We have been talking about the vendor lock-in for years, where once you start using a provider it’s nearly impossible to move to a different one. I think the software world is like that no matter the software you use: once your software is running on production changing it is a really expensive and painful task.

Before the explosion of SaaS providers we had data exporting tools so you could more or less get your data in a standard format and import to another system. Today that’s not totally true: try to get all “your data” from your google analytics account. Don’t worry, those providers have tools that can access your data easily.

Hundred of services

10 years ago was easy to see a monolithic services running on just one big machine with everything needed in there (user management, accounting, the service itself) today you start a company and the one week later your software is talking to several services through HTTP APIs.

That’s good, you spend your time in the thing you provide more value instead of doing billing code.

Give me some stats

Eventually, someone will ask a question like “hey, how many users do we have in our XXXX tier, have signed up 3 times during the last month and also have ….”

So you either 1) use a platform that collects everything or 2) a one that fetches data from all those services and put data in a place you can query. in any case, querying data from a third party services is a pain. Here is the point where a lot of scrapping and “CSV file transfer” horror stories start.

Joinable API

Most of those operations are what we call joins. It’s easy to do when all the data is in the same place but hard to do in a distributed system.

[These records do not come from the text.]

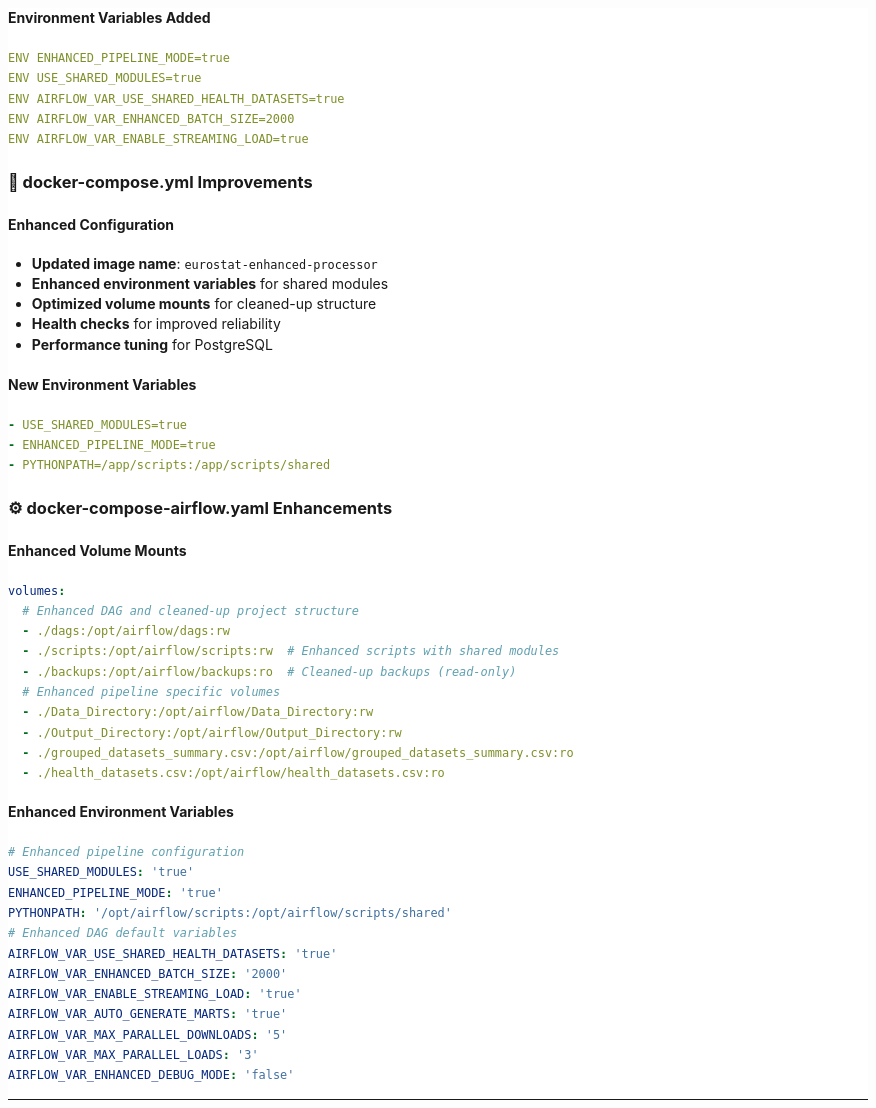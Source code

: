 #### **Environment Variables Added**
```yaml
ENV ENHANCED_PIPELINE_MODE=true
ENV USE_SHARED_MODULES=true
ENV AIRFLOW_VAR_USE_SHARED_HEALTH_DATASETS=true
ENV AIRFLOW_VAR_ENHANCED_BATCH_SIZE=2000
ENV AIRFLOW_VAR_ENABLE_STREAMING_LOAD=true
```

### **🔗 docker-compose.yml Improvements**

#### **Enhanced Configuration**
- **Updated image name**: `eurostat-enhanced-processor`
- **Enhanced environment variables** for shared modules
- **Optimized volume mounts** for cleaned-up structure
- **Health checks** for improved reliability
- **Performance tuning** for PostgreSQL

#### **New Environment Variables**
```yaml
- USE_SHARED_MODULES=true
- ENHANCED_PIPELINE_MODE=true
- PYTHONPATH=/app/scripts:/app/scripts/shared
```

### **⚙️ docker-compose-airflow.yaml Enhancements**

#### **Enhanced Volume Mounts**
```yaml
volumes:
  # Enhanced DAG and cleaned-up project structure
  - ./dags:/opt/airflow/dags:rw
  - ./scripts:/opt/airflow/scripts:rw  # Enhanced scripts with shared modules
  - ./backups:/opt/airflow/backups:ro  # Cleaned-up backups (read-only)
  # Enhanced pipeline specific volumes
  - ./Data_Directory:/opt/airflow/Data_Directory:rw
  - ./Output_Directory:/opt/airflow/Output_Directory:rw
  - ./grouped_datasets_summary.csv:/opt/airflow/grouped_datasets_summary.csv:ro
  - ./health_datasets.csv:/opt/airflow/health_datasets.csv:ro
```

#### **Enhanced Environment Variables**
```yaml
# Enhanced pipeline configuration
USE_SHARED_MODULES: 'true'
ENHANCED_PIPELINE_MODE: 'true'
PYTHONPATH: '/opt/airflow/scripts:/opt/airflow/scripts/shared'
# Enhanced DAG default variables
AIRFLOW_VAR_USE_SHARED_HEALTH_DATASETS: 'true'
AIRFLOW_VAR_ENHANCED_BATCH_SIZE: '2000'
AIRFLOW_VAR_ENABLE_STREAMING_LOAD: 'true'
AIRFLOW_VAR_AUTO_GENERATE_MARTS: 'true'
AIRFLOW_VAR_MAX_PARALLEL_DOWNLOADS: '5'
AIRFLOW_VAR_MAX_PARALLEL_LOADS: '3'
AIRFLOW_VAR_ENHANCED_DEBUG_MODE: 'false'
```

---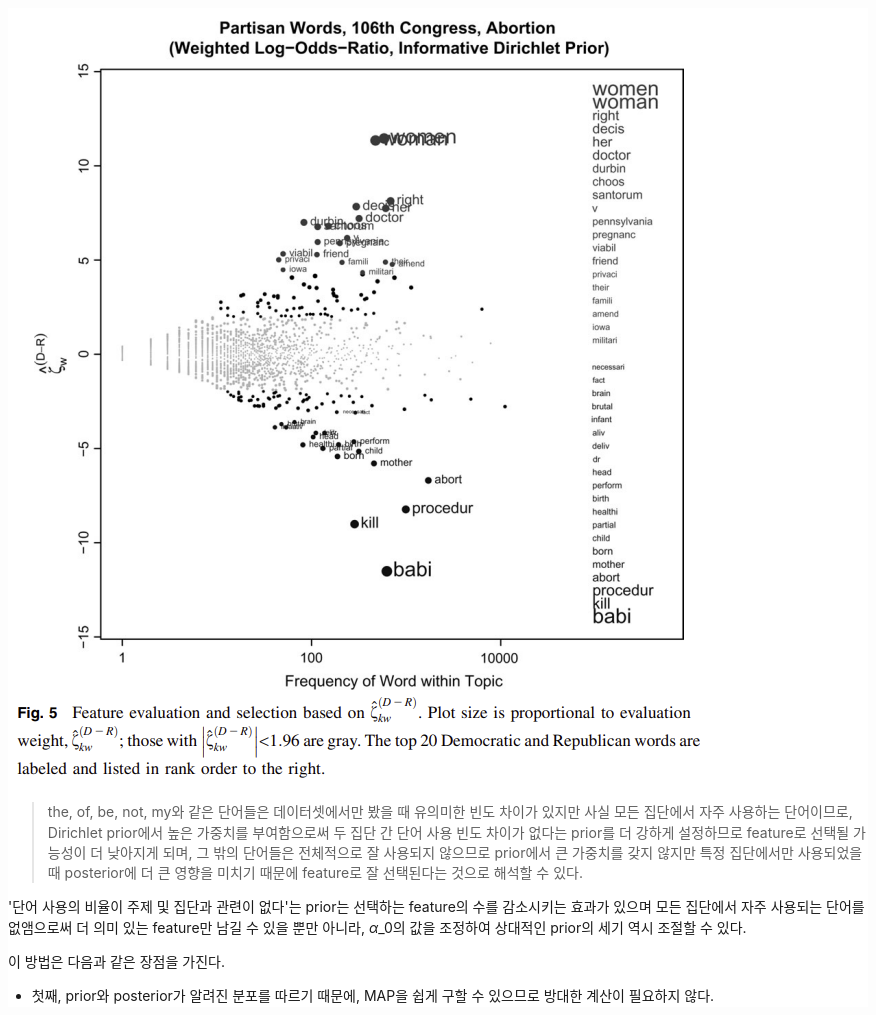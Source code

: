 ![Informative Dirichlet Prior](image5.png)

> the, of, be, not, my와 같은 단어들은 데이터셋에서만 봤을 때 유의미한 빈도 차이가 있지만 사실 모든 집단에서 자주 사용하는 단어이므로, Dirichlet prior에서 높은 가중치를 부여함으로써 두 집단 간 단어 사용 빈도 차이가 없다는 prior를 더 강하게 설정하므로 feature로 선택될 가능성이 더 낮아지게 되며, 그 밖의 단어들은 전체적으로 잘 사용되지 않으므로 prior에서 큰 가중치를 갖지 않지만 특정 집단에서만 사용되었을 때 posterior에 더 큰 영향을 미치기 때문에 feature로 잘 선택된다는 것으로 해석할 수 있다.

'단어 사용의 비율이 주제 및 집단과 관련이 없다'는 prior는 선택하는 feature의 수를 감소시키는 효과가 있으며 모든 집단에서 자주 사용되는 단어를 없앰으로써 더 의미 있는 feature만 남길 수 있을 뿐만 아니라, $\alpha\_0$의 값을 조정하여 상대적인 prior의 세기 역시 조절할 수 있다.

이 방법은 다음과 같은 장점을 가진다.

- 첫째, prior와 posterior가 알려진 분포를 따르기 때문에, MAP을 쉽게 구할 수 있으므로 방대한 계산이 필요하지 않다.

So how do we keep those services and at the same time the possibility of using our data? why don’t we request to our service providers to have a Joinable API apart of full, easy to use and documented data dumps and their regular service API (more on this in this excellent talk)

Tech solution

Let’s imagine you have a regular OLTP database like Postgres, it’d be nice to be able to do:

SELECT * FROM MyTable 
JOIN Service('billingservice.com', 'transactions')
ON ... 
WHERE date = yesterday() ...

fetching remote data is already supported by Postgres using FDW (and all databases have a way to fetch remote data) but the problem is getting the data from the service.

The service would need to provide:

An API endpoint that exposes resources. It does not need to be HTTP but it’d work.
Each resource should be able to return a list of columns ordered by a column (so merge joins, the common ones in these operations are faster) with some filters (so databases can push down them)
Most likely the data format should be columnar so it takes less time over the network. An example dataset with 1M rows, 12 columns takes about 10mb with the data well prepared (compressed binary columnar data format). 1M rows are enough to cover most of the common use cases.
Ideally, some aggregations should be possible.
It must be really fast. That’s key but “batch” APIs traditionally have been slow.

This is what most of the distributed databases do, it’s not rocket science, a common well-tested pattern that every single service should expose so you don’t have data lock-in.